# what mpg you get with 351W



## Milwaukee (Dec 28, 2007)

Well I got 351W EFI for 93 F350.


Since I heard some claim it 1 mpg to 23 mpg.

So I would like know what normal mpg you get. For me I bet 10-12 for 1 ton regular cab with C6 3 speed with gear ratio 3.55


Is there any power different from V8 5.4L 

I notice when drive 97 F250 HD 351W with 4.10 it seem it have more power than 01 F250 v8 5.4L with 4.10


----------



## Gix1k4 (Mar 13, 2008)

About the same as a newer V-10. My Father had a '92 with a 351.
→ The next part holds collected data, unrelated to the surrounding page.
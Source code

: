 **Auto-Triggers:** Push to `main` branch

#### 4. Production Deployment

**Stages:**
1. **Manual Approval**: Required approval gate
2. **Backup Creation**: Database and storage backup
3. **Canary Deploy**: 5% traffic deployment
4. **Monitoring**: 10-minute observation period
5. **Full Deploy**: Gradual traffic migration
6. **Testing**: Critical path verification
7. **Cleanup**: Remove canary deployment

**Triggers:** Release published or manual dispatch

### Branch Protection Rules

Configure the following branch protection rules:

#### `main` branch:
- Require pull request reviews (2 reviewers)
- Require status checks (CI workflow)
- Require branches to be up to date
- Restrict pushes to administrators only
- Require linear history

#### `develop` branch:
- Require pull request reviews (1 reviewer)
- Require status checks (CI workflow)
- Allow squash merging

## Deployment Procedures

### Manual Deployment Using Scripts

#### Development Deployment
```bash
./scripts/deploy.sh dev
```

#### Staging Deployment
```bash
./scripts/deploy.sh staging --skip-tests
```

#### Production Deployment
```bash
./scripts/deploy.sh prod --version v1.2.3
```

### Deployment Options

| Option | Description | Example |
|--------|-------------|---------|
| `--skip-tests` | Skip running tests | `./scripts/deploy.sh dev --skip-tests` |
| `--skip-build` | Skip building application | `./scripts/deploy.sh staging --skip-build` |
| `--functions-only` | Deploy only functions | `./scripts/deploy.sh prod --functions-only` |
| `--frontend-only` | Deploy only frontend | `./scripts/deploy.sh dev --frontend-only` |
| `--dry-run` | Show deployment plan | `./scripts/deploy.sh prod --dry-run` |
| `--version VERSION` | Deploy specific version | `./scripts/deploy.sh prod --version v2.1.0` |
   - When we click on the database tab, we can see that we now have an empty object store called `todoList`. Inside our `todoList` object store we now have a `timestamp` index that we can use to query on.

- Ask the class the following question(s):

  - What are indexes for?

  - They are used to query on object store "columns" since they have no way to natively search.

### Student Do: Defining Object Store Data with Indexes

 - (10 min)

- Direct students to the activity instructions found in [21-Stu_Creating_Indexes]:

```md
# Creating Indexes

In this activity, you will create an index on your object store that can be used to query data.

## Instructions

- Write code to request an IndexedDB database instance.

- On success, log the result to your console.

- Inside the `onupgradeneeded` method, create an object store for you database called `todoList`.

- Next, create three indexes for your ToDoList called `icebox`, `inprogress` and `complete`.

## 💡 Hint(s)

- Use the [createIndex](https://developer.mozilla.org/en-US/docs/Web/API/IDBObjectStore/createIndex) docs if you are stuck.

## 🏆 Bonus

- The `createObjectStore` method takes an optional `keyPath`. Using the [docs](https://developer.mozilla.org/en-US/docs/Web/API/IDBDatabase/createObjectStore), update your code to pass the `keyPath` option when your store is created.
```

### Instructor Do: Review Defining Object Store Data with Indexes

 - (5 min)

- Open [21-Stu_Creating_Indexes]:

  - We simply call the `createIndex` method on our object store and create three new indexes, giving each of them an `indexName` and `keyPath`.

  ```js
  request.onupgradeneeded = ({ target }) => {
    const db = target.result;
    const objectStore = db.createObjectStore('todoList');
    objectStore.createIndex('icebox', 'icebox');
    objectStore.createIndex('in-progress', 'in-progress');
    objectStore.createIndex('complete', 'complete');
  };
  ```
10-10-10-10........10 uphill, 10 downhill, 10 loaded and 10 unloaded....lol


----------



## dirtmandan2 (Nov 2, 2007)

I've had many fords in the 80's and 90's range and never had 1 get over 12 to 13mpg...


----------



## tim096 (Dec 24, 2007)

my f250 get 13-15 mile per gallon


----------



## camconcrete (Sep 14, 2008)

I have a 96 F 350 with a 351W, 4.10 gears and an E4OD tranny, and the best it ever did was about 8mpg. Needless to say that truck has undergone a recent heart transplant and is now diesel and gets 18MPG


----------



## daninline (Nov 1, 2004)

camconcrete;742160 said:


> I have a 96 F 350 with a 351W, 4.10 gears and an E4OD tranny, and the best it ever did was about 8mpg. Needless to say that truck has undergone a recent heart transplant and is now diesel and gets 18MPG


I have one like this with the 351W and I would say 8 at the most and plowing the thing is a gas hog.


----------



## MickiRig1 (Dec 5, 2003)

The 1989 Big Red Drain has the c-6 / 351. It gets 10 mpg in the city and gallons to the hour plowing.


----------